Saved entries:
######

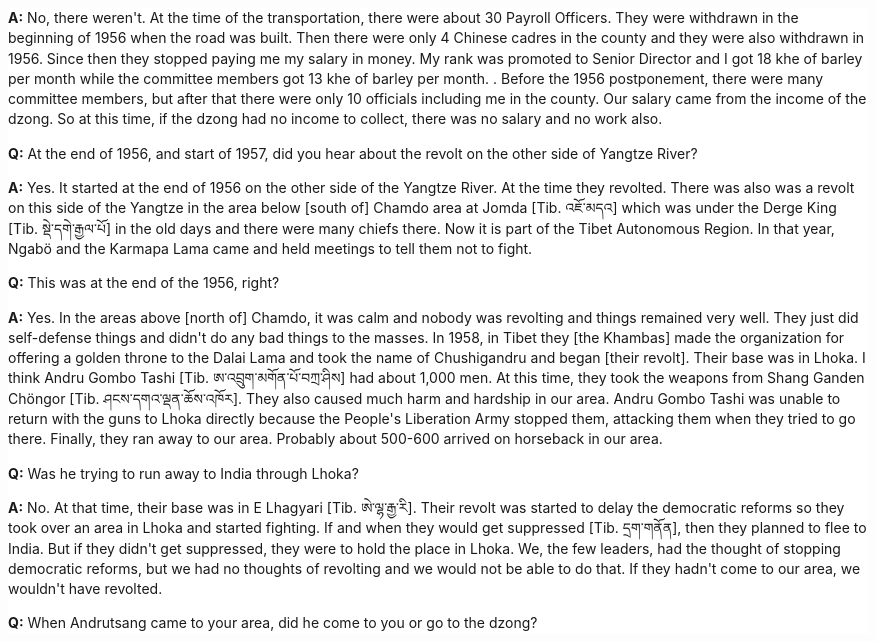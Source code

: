 **A:**  No, there weren't. At the time of the transportation, there were about 30 Payroll Officers. They were withdrawn in the beginning of 1956 when the road was built. Then there were only 4 Chinese cadres in the county and they were also withdrawn in 1956. Since then they stopped paying me my salary in money. My rank was promoted to Senior Director and I got 18 <span class="tooltip" data-text="[tib. ཁལ] A traditional volume measurement used for measuring grain in traditional Tibetan society. Sizes of this unit varied somewhat, but the official government khe (called mkhar ru or bstan dzin mkha ru) weighed about 28-31 pounds for barley. It was used to convey the size of fields. For example, a field said to be 10 khe in size meant that 10 khe of seed could be sown on that field.">khe</span> of barley per month while the committee members got 13 khe of barley per month. . Before the 1956 postponement, there were many committee members, but after that there were only 10 officials including me in the county. Our salary came from the income of the <span class="tooltip" data-text="[tib. རྫོང] A district in the traditional Tibetan governmental structure. This large administrative unit was headed by one or two district heads (tib. dzongpön [རྫོང་དཔོན]) appointed by the Tibetan government. Typically there was one lay official and one monk official who were jointly sent from Lhasa for three year terms. They were responsible for collecting taxes and adjudicating disputes in their district. These dzong were equivalent to counties (ch. 县) in the current Chinese system of administration.">dzong</span>. So at this time, if the dzong had no income to collect, there was no salary and no work also.   

**Q:**  At the end of 1956, and start of 1957, did you hear about the revolt on the other side of Yangtze River?   

**A:**  Yes. It started at the end of 1956 on the other side of the Yangtze River. At the time they revolted. There was also was a revolt on this side of the Yangtze in the area below [south of] Chamdo area at Jomda [Tib. འཇོ་མདའ] which was under the Derge King [Tib. སྡེ་དགེ་རྒྱལ་པོ] in the old days and there were many chiefs there. Now it is part of the Tibet Autonomous Region. In that year, Ngabö and the Karmapa Lama came and held meetings to tell them not to fight.   

**Q:**  This was at the end of the 1956, right?   

**A:**  Yes. In the areas above [north of] Chamdo, it was calm and nobody was revolting and things remained very well. They just did self-defense things and didn't do any bad things to the masses. In 1958, in Tibet they [the Khambas] made the organization for offering a golden throne to the Dalai Lama and took the name of <span class="tooltip" data-text="[tib. ཆུ་བཞི་སྒང་དྲུག] The anti-Chinese Khamba insurgency force in Tibet that began in 1957 in Lhasa and launched an uprising against the Chinese the following year. The name means, &quot;four rivers and six mountain ranges,&quot; and refers to Eastern Tibet.">Chushigandru</span> and began [their revolt]. Their base was in Lhoka. I think Andru Gombo Tashi [Tib. ཨ་འབྲུག་མགོན་པོ་བཀྲ་ཤིས] had about 1,000 men. At this time, they took the weapons from Shang Ganden Chöngor [Tib. ཤངས་དགའ་ལྡན་ཆོས་འཁོར]. They also caused much harm and hardship in our area. Andru Gombo Tashi was unable to return with the guns to Lhoka directly because the People's Liberation Army stopped them, attacking them when they tried to go there. Finally, they ran away to our area. Probably about 500-600 arrived on horseback in our area.   

**Q:**  Was he trying to run away to India through Lhoka?   

**A:**  No. At that time, their base was in E Lhagyari [Tib. ཨེ་ལྷ་རྒྱ་རི]. Their revolt was started to delay the democratic reforms so they took over an area in Lhoka and started fighting. If and when they would get suppressed [Tib. དྲག་གནོན], then they planned to flee to India. But if they didn't get suppressed, they were to hold the place in Lhoka. We, the few leaders, had the thought of stopping democratic reforms, but we had no thoughts of revolting and we would not be able to do that. If they hadn't come to our area, we wouldn't have revolted.   

**Q:**  When Andrutsang came to your area, did he come to you or go to the <span class="tooltip" data-text="[tib. རྫོང] A district in the traditional Tibetan governmental structure. This large administrative unit was headed by one or two district heads (tib. dzongpön [རྫོང་དཔོན]) appointed by the Tibetan government. Typically there was one lay official and one monk official who were jointly sent from Lhasa for three year terms. They were responsible for collecting taxes and adjudicating disputes in their district. These dzong were equivalent to counties (ch. 县) in the current Chinese system of administration.">dzong</span>?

######

◆ **How to complete this task**:
The answer must consist of every line from the entries above that contains the string "revolted".

◆ **Written solution**:
**A:**  Yes. It started at the end of 1956 on the other side of the Yangtze River. At the time they revolted. There was also was a revolt on this side of the Yangtze in the area below [south of] Chamdo area at Jomda [Tib. འཇོ་མདའ] which was under the Derge King [Tib. སྡེ་དགེ་རྒྱལ་པོ] in the old days and there were many chiefs there. Now it is part of the Tibet Autonomous Region. In that year, Ngabö and the Karmapa Lama came and held meetings to tell them not to fight.   
**A:**  No. At that time, their base was in E Lhagyari [Tib. ཨེ་ལྷ་རྒྱ་རི]. Their revolt was started to delay the democratic reforms so they took over an area in Lhoka and started fighting. If and when they would get suppressed [Tib. དྲག་གནོན], then they planned to flee to India. But if they didn't get suppressed, they were to hold the place in Lhoka. We, the few leaders, had the thought of stopping democratic reforms, but we had no thoughts of revolting and we would not be able to do that. If they hadn't come to our area, we wouldn't have revolted.   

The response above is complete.